Ostatnim punktem dzisiejszego posiedzenia Sejmu RP będzie pierwsze czytanie obywatelskiego projektu „Stop aborcji”. „Aborcja zabija dziecko, niszczy życie matki i ojca, degraduje moralnie wszystkich, którzy biorą w niej udział. Jeśli państwo zabijanie najsłabszych popiera, czy choćby toleruje, niszczy fundament, na którym jest zbudowane” – przekonuje prezes fundacji „Pro - prawo do życia” Mariusz Dzierżawski, który będzie dziś w parlamencie referował i uzasadniał obywatelską inicjatywę ustawodawczą.

„W ciągu ostatniego roku ponad 30 000 polskich dzieci straciło życie w wyniku nielegalnej aborcji. Środowiska aborcyjne publicznie chwalą się uczestnictwem w 34 000 nielegalnych działań, a jeszcze więcej zbrodni popełnianych jest po cichu” – pisze na stronazycia.pl Mariusz Dzierżawski i dodaje: „Organizacje aborcyjne dostarczające pigułki śmierci do Polski działają jawnie. Reklamują się w mediach i na ulicach. Ich nazwiska, adresy, numery telefonów są znane. Działają bezkarnie od lat”.

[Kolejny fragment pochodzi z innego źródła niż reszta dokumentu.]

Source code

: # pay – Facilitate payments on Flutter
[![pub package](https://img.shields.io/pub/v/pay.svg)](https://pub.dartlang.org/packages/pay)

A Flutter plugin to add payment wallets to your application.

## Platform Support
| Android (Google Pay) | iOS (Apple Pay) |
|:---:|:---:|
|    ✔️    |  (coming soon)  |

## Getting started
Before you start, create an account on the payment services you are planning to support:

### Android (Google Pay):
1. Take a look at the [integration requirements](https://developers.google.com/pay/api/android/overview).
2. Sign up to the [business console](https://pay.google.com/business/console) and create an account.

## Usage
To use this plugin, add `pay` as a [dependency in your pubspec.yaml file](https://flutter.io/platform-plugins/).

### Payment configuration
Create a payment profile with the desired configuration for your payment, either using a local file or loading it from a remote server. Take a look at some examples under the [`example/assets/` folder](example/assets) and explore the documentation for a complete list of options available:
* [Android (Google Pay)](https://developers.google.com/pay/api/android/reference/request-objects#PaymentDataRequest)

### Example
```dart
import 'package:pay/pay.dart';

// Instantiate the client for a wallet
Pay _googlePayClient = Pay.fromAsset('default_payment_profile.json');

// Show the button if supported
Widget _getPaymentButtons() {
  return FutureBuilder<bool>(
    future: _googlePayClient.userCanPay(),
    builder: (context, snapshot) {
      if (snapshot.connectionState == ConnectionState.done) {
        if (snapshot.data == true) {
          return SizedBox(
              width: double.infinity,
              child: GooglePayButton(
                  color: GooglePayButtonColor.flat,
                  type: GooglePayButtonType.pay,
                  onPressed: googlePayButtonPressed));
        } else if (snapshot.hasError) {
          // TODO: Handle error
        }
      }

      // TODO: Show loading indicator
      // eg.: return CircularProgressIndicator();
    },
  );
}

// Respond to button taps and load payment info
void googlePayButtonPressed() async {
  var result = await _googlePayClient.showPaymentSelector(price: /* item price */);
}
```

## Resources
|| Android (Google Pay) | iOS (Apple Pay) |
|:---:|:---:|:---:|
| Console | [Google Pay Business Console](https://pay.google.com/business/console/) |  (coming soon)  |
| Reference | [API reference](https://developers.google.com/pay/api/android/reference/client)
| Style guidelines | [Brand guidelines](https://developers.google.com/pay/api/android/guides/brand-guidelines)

„Wprowadzony w roku 1997 art. 152 kk, który zapewnia bezkarność matce dziecka poczętego, nawet gdyby zabiła je w najbardziej okrutny sposób, powoduje również, że praktycznie niemożliwe jest ściganie osób, które matkę do tego czynu nakłoniły, a nawet zmusiły. Ponieważ zabójstwo dziecka poczętego przez matkę nie jest przestępstwem, można bezkarnie reklamować pomoc w mordowaniu. Czy bezkarność mordowania dzieci to coś dobrego dla matki? Czy normalny człowiek chciałby mieć „prawo” do bezkarnego zabicia swojego dziecka? Czy sprawiedliwe państwo można zbudować na krwi bezkarnie mordowanych dzieci?” – pyta prezes Fundacji Pro.

„Zwolennicy mordowania dzieci są silni wsparciem z zagranicy, poparciem masowych mediów i … strachem polskich polityków. Miejmy nadzieję, że ten strach tym razem posłowie przezwyciężą” – konkluduje sprawozdawca obywatelskiego projektu „Stop aborcji”.